Any better ideas out there? I'd like something with a larger capacity and it must be able to be heated.


----------



## AdmiralD7S (Dec 6, 2012)

Not sure why it'd be hard to put it back together after refilling. I have a non-heating one that has the same water-dispensing mechanism. You are putting the red bottom on the white bucket part and then flipping the whole thing over, right?

To answer your question about alternatives, I have a 5-gal non-heated waterer that also works just like the one your picture has. You can buy a separate water heater that looks like an inverted feed pan. You just set your non-heated waterer on top of the heater and you're done.


----------



## TheLazyL (Jun 5, 2012)

This is what I've used for the past two winters. Last winter temps were in the single digits (Fahrenheit) for several weeks and water never froze.

http://www.amazon.com/Little-Giant-Water-Heater-HB125/dp/B000HHLSMA/ref=sr_1_3?ie=UTF8&qid=1441215441&sr=8-3&keywords=chicken+water+heater


----------



## Grimm (Sep 5, 2012)

Here is a simple DIY. Get any size waterer you want and place in on the cinderblock heater.


----------



## bacpacker (Jul 15, 2011)

I have waters like that and I think they suck. I did find some with a screw on lid so it never has to be flipped over. Much easier IMO. Also the metal heated tray works very well for other non heated water buckets.


----------



## LincTex (Apr 1, 2011)

Watch the wattage rating!

The water just needs to be kept from freezing, it doesn't need to be "warm". Don't buy a heater that costs 50 cents a day to operate or it won't be worth the cost.

I participated in a thread on here years ago where we talked about Insulated tanks, solar heating, and even digging a deep pit and circulating warm water up from the bottom. All something to consider. 

Aquarium heaters come in 25 watt, 50 watt, 75 watt, etc. sizes. Those might be worth checking into.

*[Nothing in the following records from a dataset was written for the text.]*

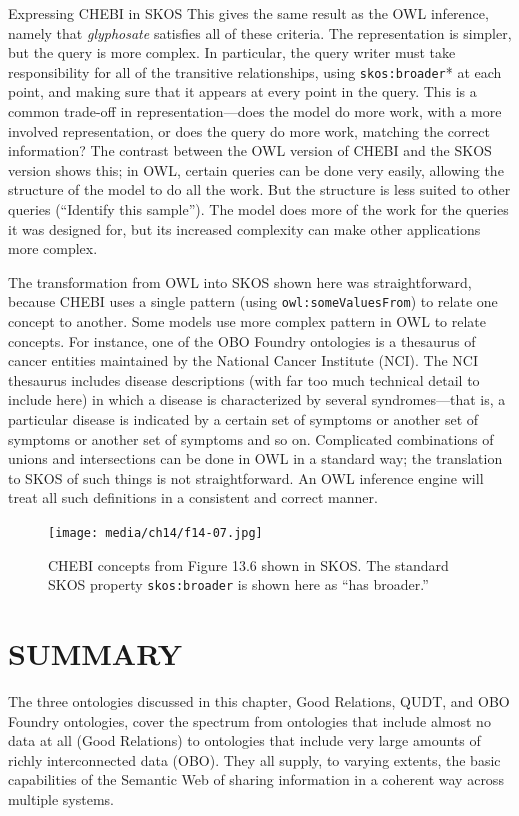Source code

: \begin{challenge}{Expressing CHEBI in SKOS}
This gives the same result as the OWL inference, namely that \textit{glyphosate}
satisfies all of these criteria. The representation is simpler, but the
query is more complex. In particular, the query writer must take
responsibility for all of the transitive relationships, using
\texttt{skos:broader}* at each point, and making sure that it appears at every
point in the query. This is a common trade-off in representation---does
the model do more work, with a more involved representation, or does the
query do more work, matching the correct information? The contrast
between the OWL version of CHEBI and the SKOS version shows this; in
OWL, certain queries can be done very easily, allowing the structure of
the model to do all the work. But the structure is less suited to other
queries (``Identify this sample''). The model does more of the work for
the queries it was designed for, but its increased complexity can make
other applications more complex.

The transformation from OWL into SKOS shown here was straightforward,
because CHEBI uses a single pattern (using \texttt{owl:someValuesFrom}) to relate
one concept to another. Some models use more complex pattern in OWL to
relate concepts. For instance, one of the OBO Foundry ontologies is a
thesaurus of cancer entities maintained by the National Cancer Institute
(NCI). The NCI thesaurus includes disease descriptions (with far too
much technical detail to include here) in which a disease is
characterized by several syndromes---that is, a particular disease is
indicated by a certain set of symptoms or another set of symptoms or
another set of symptoms and so on. Complicated combinations of unions
and intersections can be done in OWL in a standard way; the translation
to SKOS of such things is not straightforward. An OWL inference engine
will treat all such definitions in a consistent and correct manner.



\begin{figure}
\centering
\texttt{[image: media/ch14/f14-07.jpg]}
\caption{CHEBI concepts from Figure 13.6 shown in SKOS. The standard SKOS
property \texttt{skos:broader} is shown here as ``has broader.''
}
\label{fig:ch14.07}
\end{figure}


\section{SUMMARY}

The three ontologies discussed in this chapter, Good Relations, QUDT,
and OBO Foundry ontologies, cover the spectrum from ontologies that
include almost no data at all (Good Relations) to ontologies that
include very large amounts of richly interconnected data (OBO). They all
supply, to varying extents, the basic capabilities of the Semantic Web
of sharing information in a coherent way across multiple systems.


\end{challenge}
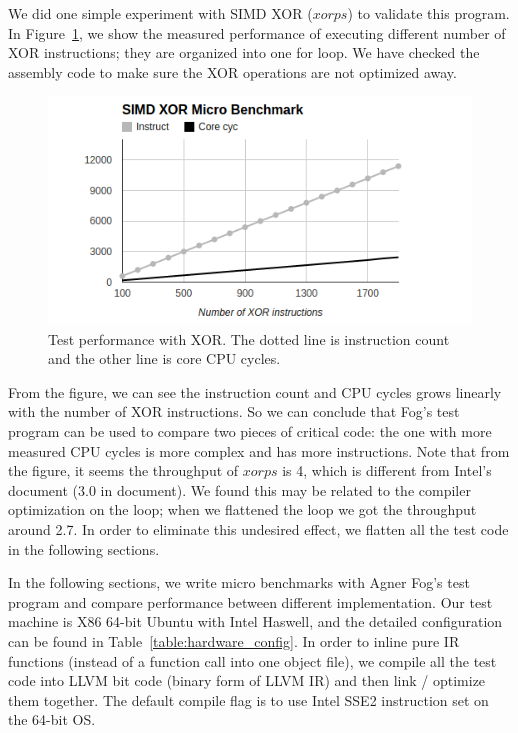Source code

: We did one simple experiment with SIMD XOR ($xorps$) to validate this program. In Figure~\ref{figure:testp_xor}, we show the measured performance of executing different number of XOR instructions; they are organized into one for loop. We have checked the assembly code to make sure the XOR operations are not optimized away.

\begin{figure}[ht!]
\centering
\includegraphics[width=140mm]{draw/testp_xor.png}
\caption[Test Performance with XOR]{Test performance with XOR\@. The dotted line is instruction count and the other line is core CPU cycles.}
\label{figure:testp_xor}
\end{figure}

From the figure, we can see the instruction count and CPU cycles grows linearly with the number of XOR instructions. So we can conclude that Fog's test program can be used to compare two pieces of critical code: the one with more measured CPU cycles is more complex and has more instructions. Note that from the figure, it seems the throughput of $xorps$ is 4, which is different from Intel's document (3.0 in document). We found this may be related to the compiler optimization on the loop; when we flattened the loop we got the throughput around 2.7. In order to eliminate this undesired effect, we flatten all the test code in the following sections.

In the following sections, we write micro benchmarks with Agner Fog's test program and compare performance between different implementation. Our test machine is X86 64-bit Ubuntu with Intel Haswell, and the detailed configuration can be found in Table~\ref{table:hardware_config}. In order to inline pure IR functions (instead of a function call into one object file), we compile all the test code into LLVM bit code (binary form of LLVM IR) and then link / optimize them together. The default compile flag is to use Intel SSE2 instruction set on the 64-bit OS.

At any rate, always keep the waterer out of the wind. It'll always be much harder to keep from freezing when the heat is allowed to escape.


----------



## Starcreek (Feb 4, 2015)

I use a heated dog dish from Tractor Supply. It's just a large plastic bowl that plugs in and warms up just enough to keep the water from freezing.


----------



## smaj100 (Oct 17, 2012)

I'll try to get a pic later, but i drilled a hole in one of our top down waters that the lid comes off of, instead of removing the whole thing from the base. I then insert a tank deicer. It doesnt boil the water or anything, has a temp sensor and it cycles on and off well.


----------



## ClemKadiddlehopper (Aug 15, 2014)

Starcreek said:


> I use a heated dog dish from Tractor Supply. It's just a large plastic bowl that plugs in and warms up just enough to keep the water from freezing.


I use them as well. -30 C and they still do not freeze up.


----------